Goodness knows where we will be in relation to Iraq when summer ends. Mr Brown does not know for sure, either. Iraq is the loosest of loose ends, with British soldiers being killed needlessly while the Government decides on the politically safest exit strategy. Mr Brown wants to keep in his big tent ardent Atlanticists like Rupert Murdoch as well as those who despair of Britain's subservience to the policies of President Bush.

What is strikingly obvious is that Britain's reckless, deluded military adventures need to look a little less deranged by the time an election is called. No Labour Prime Minister should choose to fight an election when Iraq commands the front pages still.

Then there is Europe. Next month, the revised EU Treaty will be the subject of an inter- governmental conference. The screams for a referendum in Britain will be louder than ever. This would not be the wisest moment to announce that there will be no referendum, but there will be an election after which the treaty would be ratified if Labour were to win. "Vote Labour, Say No to a referendum" does not sound like a vote-winning slogan to me.

There is no rational case for a referendum. Britain has so many opt-outs from the new treaty that even some of those screaming for a plebiscite will soon be demanding opt-ins so that crime and immigration can be better co-ordinated within Europe. But for now, whipped up by the media, voters could turn against a government depriving them apparently of a voice on Europe. Remember, in the past Labour offered referendums at election time on the euro or the constitution, making Tory screams about Europe seem bonkers. This time there is no offer of a referendum, and the lack of such a commitment, rather than the substance of the treaty, will be an issue generating hysteria this autumn. This is an argument that can be won, but not in the space of a few hysterical weeks.
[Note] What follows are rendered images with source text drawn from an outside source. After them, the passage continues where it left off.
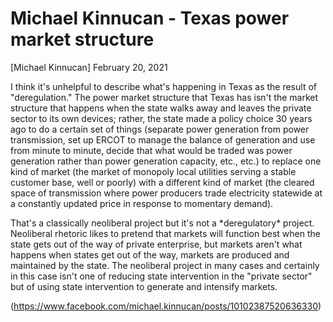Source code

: # Michael Kinnucan - Texas power market structure  

[Michael Kinnucan]  February 20, 2021

I think it's unhelpful to describe what's happening in Texas as the result of "deregulation." The power market structure that Texas has isn't the market structure that happens when the state walks away and leaves the private sector to its own devices; rather, the state made a policy choice 30 years ago to do a certain set of things (separate power generation from power transmission, set up ERCOT to manage the balance of generation and use from minute to minute, decide that what would be traded was power generation rather than power generation capacity, etc., etc.) to replace one kind of market (the market of monopoly local utilities serving a stable customer base, well or poorly) with a different kind of market (the cleared space of transmission where power producers trade electricity statewide at a constantly updated price in response to momentary demand).

That's a classically neoliberal project but it's not a \*deregulatory\* project. Neoliberal rhetoric likes to pretend that markets will function best when the state gets out of the way of private enterprise, but markets aren't what happens when states get out of the way, markets are produced and maintained by the state. The neoliberal project in many cases and certainly in this case isn't one of reducing state intervention in the "private sector" but of using state intervention to generate and intensify markets.


(https://www.facebook.com/michael.kinnucan/posts/10102387520636330)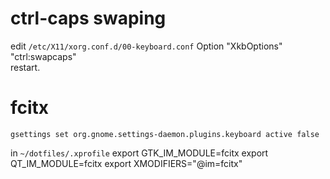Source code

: # ctrl-caps swaping  
edit `/etc/X11/xorg.conf.d/00-keyboard.conf`
    Option "XkbOptions" "ctrl:swapcaps"  
restart.

# fcitx  
    gsettings set org.gnome.settings-daemon.plugins.keyboard active false
in `~/dotfiles/.xprofile`
    export GTK_IM_MODULE=fcitx
    export QT_IM_MODULE=fcitx
    export XMODIFIERS="@im=fcitx"  
  

    


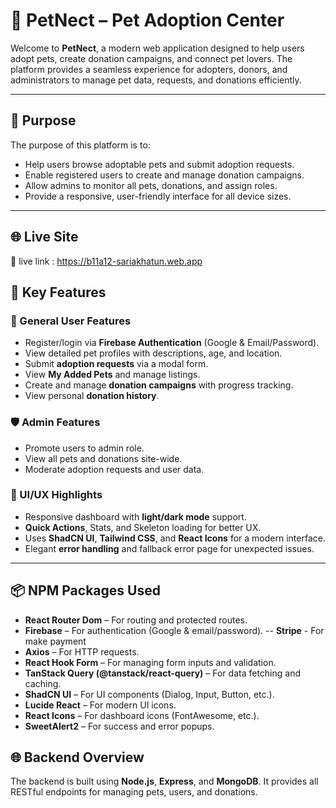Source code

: 
# 🐾 PetNect – Pet Adoption Center

Welcome to **PetNect**, a modern web application designed to help users adopt pets, create donation campaigns, and connect pet lovers. The platform provides a seamless experience for adopters, donors, and administrators to manage pet data, requests, and donations efficiently.

---

## 🎯 Purpose

The purpose of this platform is to:
- Help users browse adoptable pets and submit adoption requests.
- Enable registered users to create and manage donation campaigns.
- Allow admins to monitor all pets, donations, and assign roles.
- Provide a responsive, user-friendly interface for all device sizes.

---

## 🌐 Live Site

🔗 live link : https://b11a12-sariakhatun.web.app


## 🚀 Key Features

### 🐶 General User Features
- Register/login via **Firebase Authentication** (Google & Email/Password).
- View detailed pet profiles with descriptions, age, and location.
- Submit **adoption requests** via a modal form.
- View **My Added Pets** and manage listings.
- Create and manage **donation campaigns** with progress tracking.
- View personal **donation history**.

### 🛡️ Admin Features
- Promote users to admin role.
- View all pets and donations site-wide.
- Moderate adoption requests and user data.

### 📱 UI/UX Highlights
- Responsive dashboard with **light/dark mode** support.
- **Quick Actions**, Stats, and Skeleton loading for better UX.
- Uses **ShadCN UI**, **Tailwind CSS**, and **React Icons** for a modern interface.
- Elegant **error handling** and fallback error page for unexpected issues.

---

## 📦 NPM Packages Used

- **React Router Dom** – For routing and protected routes.
- **Firebase** – For authentication (Google & email/password).
-- **Stripe** - For make payment
- **Axios** – For HTTP requests.
- **React Hook Form** – For managing form inputs and validation.
- **TanStack Query (@tanstack/react-query)** – For data fetching and caching.
- **ShadCN UI** – For UI components (Dialog, Input, Button, etc.).
- **Lucide React** – For modern UI icons.
- **React Icons** – For dashboard icons (FontAwesome, etc.).
- **SweetAlert2** – For success and error popups.


## 🌐 Backend Overview

The backend is built using **Node.js**, **Express**, and **MongoDB**. It provides all RESTful endpoints for managing pets, users, and donations.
Above all, there is the matter of Mr Brown and his relationship with the electorate as a Prime Minister. In his early months he made an impressive start that surprised none of us who have followed him closely over the years, but impressed those who had concluded foolishly that he would not be up to dealing with unexpected events.

The gods did Mr Brown a favour by unleashing the type of elemental forces which had punctuated Mr Blair's entire decade in power. No sooner had Mr Brown seized the crown and there were floods, foot and mouth, fears of a stock market crash and the occasional terrorist attack. It was the equivalent of watching Macbeth in three minutes. Unlike Macbeth, Mr Brown flourished in adversity, proving that he can respond to events.

But that is not enough to fight a victorious election campaign. Labour cannot win a fourth election on solidity alone. It must excite as well as reassure. Mr Brown needs more time also to dissect David Cameron's Conservative Party. Mr Cameron has several populist tunes at the moment. They will sound melodious still this autumn.

Over the summer, Labour's response to the Tories' various initiatives was complacent, dismissing them lazily as a lurch to the right. I have long argued in this column that Mr Cameron is much more of a traditional Conservative than the progressive liberal of the Daily Tele-graph's imagination. But he is a subtler opponent for Labour compared with his vote-losing predecessors. An effective demolition of Mr Cameron will take longer than the few weeks between now and an autumn election.

Mr Brown is in the position of the late-night stand-up comic in Edinburgh. He has more work to do before he establishes a fully secure relationship with his audience. I calculate that it will be the autumn of next year before he can call an election and expect a rousing cheer from the electorate when he takes a hopeful bow at the end of the campaign.